In July 1911, somebody or some organisation called “T.C.F.B” drafted a sketch which appeared in the Evening Times about Bothwell Castle and Blantyre Priory. I don’t have that sketch, but there is a good account of what he wrote as transcribed here as follows:

“Tradition has it that there is a secret passage between the Priory and Bothwell Castle below the bed of the River Clyde, along which the monks of old were often called to afford ghostly consolation to the warrior on his death bed. It must have been an eerie journey through this darksome passage, where the drip of the water formed a dreary accompaniment to the hollow echoes the monkish step.”

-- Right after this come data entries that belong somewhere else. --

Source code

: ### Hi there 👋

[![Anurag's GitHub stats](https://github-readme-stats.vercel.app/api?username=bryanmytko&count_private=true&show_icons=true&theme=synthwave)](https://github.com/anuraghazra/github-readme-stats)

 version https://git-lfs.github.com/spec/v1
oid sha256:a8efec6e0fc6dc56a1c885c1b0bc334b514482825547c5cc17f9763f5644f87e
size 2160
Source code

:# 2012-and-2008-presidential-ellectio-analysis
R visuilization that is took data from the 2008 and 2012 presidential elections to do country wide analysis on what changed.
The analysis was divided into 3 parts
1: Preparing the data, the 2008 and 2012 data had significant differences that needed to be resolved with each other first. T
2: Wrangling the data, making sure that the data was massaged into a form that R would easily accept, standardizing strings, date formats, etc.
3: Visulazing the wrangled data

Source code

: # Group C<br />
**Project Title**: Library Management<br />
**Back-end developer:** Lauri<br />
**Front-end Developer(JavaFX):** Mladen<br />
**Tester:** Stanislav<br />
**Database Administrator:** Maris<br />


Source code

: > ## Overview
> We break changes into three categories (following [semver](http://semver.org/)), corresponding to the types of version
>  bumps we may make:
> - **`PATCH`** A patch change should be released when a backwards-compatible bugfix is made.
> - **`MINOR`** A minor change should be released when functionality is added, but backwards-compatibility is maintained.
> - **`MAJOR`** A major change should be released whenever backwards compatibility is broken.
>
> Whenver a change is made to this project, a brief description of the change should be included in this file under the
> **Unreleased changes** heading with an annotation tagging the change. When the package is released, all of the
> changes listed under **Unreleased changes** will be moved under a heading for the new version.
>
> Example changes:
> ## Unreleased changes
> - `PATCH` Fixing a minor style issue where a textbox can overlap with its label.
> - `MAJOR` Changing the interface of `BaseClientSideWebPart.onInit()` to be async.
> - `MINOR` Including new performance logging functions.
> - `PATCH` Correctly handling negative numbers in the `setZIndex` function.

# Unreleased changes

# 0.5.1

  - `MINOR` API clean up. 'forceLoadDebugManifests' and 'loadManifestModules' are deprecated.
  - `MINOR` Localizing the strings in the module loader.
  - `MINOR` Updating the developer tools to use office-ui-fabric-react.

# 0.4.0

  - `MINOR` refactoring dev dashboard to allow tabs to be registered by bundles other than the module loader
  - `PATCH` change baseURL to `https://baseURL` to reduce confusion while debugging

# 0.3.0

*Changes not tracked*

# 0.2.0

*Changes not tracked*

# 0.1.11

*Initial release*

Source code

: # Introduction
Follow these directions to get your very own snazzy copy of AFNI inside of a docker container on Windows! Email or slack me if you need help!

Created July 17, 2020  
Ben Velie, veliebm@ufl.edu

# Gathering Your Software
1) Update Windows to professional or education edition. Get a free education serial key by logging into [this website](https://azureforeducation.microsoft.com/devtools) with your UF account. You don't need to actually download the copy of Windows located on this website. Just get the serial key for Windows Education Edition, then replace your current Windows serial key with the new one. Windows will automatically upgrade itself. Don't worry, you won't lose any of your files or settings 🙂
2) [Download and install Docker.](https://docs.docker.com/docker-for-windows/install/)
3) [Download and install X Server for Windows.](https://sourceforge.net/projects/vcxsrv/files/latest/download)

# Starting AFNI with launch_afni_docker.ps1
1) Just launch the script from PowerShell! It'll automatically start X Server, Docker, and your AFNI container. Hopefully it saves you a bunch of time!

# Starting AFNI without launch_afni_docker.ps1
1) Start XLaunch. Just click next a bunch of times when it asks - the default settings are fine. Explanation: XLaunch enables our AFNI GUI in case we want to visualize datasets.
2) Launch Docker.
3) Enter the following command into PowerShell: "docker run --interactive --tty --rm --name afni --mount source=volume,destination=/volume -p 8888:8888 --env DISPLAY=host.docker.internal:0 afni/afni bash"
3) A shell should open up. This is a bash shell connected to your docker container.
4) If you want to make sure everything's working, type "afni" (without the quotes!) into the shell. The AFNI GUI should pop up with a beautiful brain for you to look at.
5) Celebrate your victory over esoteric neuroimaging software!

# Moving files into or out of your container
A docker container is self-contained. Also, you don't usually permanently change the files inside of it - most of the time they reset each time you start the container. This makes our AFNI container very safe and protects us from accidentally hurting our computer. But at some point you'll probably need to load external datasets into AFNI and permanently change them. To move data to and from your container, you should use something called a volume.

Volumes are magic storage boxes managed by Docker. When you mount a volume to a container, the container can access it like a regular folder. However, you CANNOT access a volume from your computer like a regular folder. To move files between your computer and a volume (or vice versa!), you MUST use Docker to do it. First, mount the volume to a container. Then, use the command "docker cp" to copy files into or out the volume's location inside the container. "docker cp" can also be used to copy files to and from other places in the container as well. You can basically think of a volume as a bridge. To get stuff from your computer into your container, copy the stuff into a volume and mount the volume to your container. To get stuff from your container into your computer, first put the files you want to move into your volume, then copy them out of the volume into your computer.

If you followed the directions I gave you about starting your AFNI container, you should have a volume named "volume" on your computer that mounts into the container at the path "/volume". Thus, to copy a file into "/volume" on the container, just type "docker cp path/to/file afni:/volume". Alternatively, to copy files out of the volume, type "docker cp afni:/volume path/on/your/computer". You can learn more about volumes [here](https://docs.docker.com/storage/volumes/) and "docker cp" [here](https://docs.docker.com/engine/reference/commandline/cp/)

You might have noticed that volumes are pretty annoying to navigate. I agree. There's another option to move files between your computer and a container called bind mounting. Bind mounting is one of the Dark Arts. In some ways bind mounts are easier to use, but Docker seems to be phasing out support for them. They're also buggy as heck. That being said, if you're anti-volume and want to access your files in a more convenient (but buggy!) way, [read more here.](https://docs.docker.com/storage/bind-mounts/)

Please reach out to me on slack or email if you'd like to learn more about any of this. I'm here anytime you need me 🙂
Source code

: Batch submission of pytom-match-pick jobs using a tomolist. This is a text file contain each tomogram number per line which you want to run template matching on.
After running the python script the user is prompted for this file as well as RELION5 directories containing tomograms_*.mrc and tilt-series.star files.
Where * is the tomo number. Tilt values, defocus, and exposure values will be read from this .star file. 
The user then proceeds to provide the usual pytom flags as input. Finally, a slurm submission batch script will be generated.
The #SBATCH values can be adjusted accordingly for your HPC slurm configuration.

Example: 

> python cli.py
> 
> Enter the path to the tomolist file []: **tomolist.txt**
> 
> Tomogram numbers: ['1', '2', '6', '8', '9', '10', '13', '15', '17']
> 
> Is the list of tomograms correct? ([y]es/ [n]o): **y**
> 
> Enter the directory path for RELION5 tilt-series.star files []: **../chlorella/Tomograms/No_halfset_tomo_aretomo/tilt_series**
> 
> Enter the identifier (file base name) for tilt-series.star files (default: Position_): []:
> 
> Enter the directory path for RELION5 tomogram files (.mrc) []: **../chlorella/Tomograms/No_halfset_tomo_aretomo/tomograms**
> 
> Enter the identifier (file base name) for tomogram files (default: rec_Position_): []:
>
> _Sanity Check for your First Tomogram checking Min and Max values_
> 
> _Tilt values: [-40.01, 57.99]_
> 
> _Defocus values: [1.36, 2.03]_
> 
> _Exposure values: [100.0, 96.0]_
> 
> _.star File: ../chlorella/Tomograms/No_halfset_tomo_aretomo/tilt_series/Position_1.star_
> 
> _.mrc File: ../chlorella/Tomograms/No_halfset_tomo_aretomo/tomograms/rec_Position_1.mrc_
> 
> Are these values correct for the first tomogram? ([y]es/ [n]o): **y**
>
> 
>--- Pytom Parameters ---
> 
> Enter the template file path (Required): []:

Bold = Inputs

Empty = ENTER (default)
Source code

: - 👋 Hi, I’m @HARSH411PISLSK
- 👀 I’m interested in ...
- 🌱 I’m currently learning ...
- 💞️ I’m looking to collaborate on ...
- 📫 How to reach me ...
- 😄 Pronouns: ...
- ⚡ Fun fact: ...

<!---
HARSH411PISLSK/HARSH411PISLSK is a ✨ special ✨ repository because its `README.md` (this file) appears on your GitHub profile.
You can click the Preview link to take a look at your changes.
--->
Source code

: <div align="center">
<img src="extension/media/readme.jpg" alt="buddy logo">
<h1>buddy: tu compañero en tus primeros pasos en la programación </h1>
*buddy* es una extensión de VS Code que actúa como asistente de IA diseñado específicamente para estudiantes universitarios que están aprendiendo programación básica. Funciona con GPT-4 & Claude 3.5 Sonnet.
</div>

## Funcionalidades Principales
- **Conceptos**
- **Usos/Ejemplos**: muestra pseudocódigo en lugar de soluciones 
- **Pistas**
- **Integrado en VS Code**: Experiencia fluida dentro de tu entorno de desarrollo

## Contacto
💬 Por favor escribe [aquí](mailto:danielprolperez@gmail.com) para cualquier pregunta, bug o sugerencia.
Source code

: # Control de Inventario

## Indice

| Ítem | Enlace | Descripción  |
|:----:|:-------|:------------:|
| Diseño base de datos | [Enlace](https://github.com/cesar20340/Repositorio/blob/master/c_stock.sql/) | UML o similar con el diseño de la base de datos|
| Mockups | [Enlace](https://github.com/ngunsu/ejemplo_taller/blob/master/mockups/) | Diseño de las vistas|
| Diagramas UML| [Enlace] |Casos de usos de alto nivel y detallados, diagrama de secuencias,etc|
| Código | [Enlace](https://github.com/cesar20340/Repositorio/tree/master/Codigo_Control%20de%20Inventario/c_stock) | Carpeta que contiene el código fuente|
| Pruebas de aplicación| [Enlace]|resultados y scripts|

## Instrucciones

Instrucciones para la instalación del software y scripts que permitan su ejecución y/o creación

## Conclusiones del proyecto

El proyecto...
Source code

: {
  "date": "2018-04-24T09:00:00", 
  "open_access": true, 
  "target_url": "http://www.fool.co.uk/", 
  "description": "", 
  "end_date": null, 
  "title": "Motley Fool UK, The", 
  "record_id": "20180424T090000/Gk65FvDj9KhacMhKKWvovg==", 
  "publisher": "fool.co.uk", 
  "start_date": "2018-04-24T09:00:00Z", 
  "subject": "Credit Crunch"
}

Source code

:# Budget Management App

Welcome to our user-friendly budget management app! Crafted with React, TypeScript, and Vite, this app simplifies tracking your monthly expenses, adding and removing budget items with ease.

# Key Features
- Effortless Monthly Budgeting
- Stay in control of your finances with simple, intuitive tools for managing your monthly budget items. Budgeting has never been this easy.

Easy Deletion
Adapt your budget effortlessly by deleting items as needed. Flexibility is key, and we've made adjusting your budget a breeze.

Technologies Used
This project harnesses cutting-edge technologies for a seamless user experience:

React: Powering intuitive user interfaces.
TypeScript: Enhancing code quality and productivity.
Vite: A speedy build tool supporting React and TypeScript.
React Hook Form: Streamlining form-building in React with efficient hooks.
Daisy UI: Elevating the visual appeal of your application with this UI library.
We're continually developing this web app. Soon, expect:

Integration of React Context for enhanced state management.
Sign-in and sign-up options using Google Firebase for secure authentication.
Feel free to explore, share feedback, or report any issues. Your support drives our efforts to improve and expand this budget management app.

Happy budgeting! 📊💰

“Priory and the passage are now mere phantoms of their former selves. Wild flowers bloom on the Worn [Priory] walls, and grey stems of ivy have sapped right through the crumbling masonry. It is a quiet spot today, a veritable haunt for ancient peace. Rest and calm now brood over the rude dwellingplace of the monk, and the stones which he hewed and fitted are seared and worn by the storms of centuries. It is worthy a day’s wayfaring to gaze upon the grey ruins, and his must be a dull soul who, when the sun sinks to sleep in the golden west and the gloaming creeps over the scene, cannot people the old Priory with shadowy figures and shapes of who are lost in the purple mists and the dusk of centuries gone.”

Upon reading this, I realised the sun doesn’t set on the Priory anymore now that there’s a woodland sprung up around the ruin. To see the evening sun dance off the masonry must have been quite a sight! PIctured in a time even earlier than this account is our town’s oldest building, Blantyre Priory.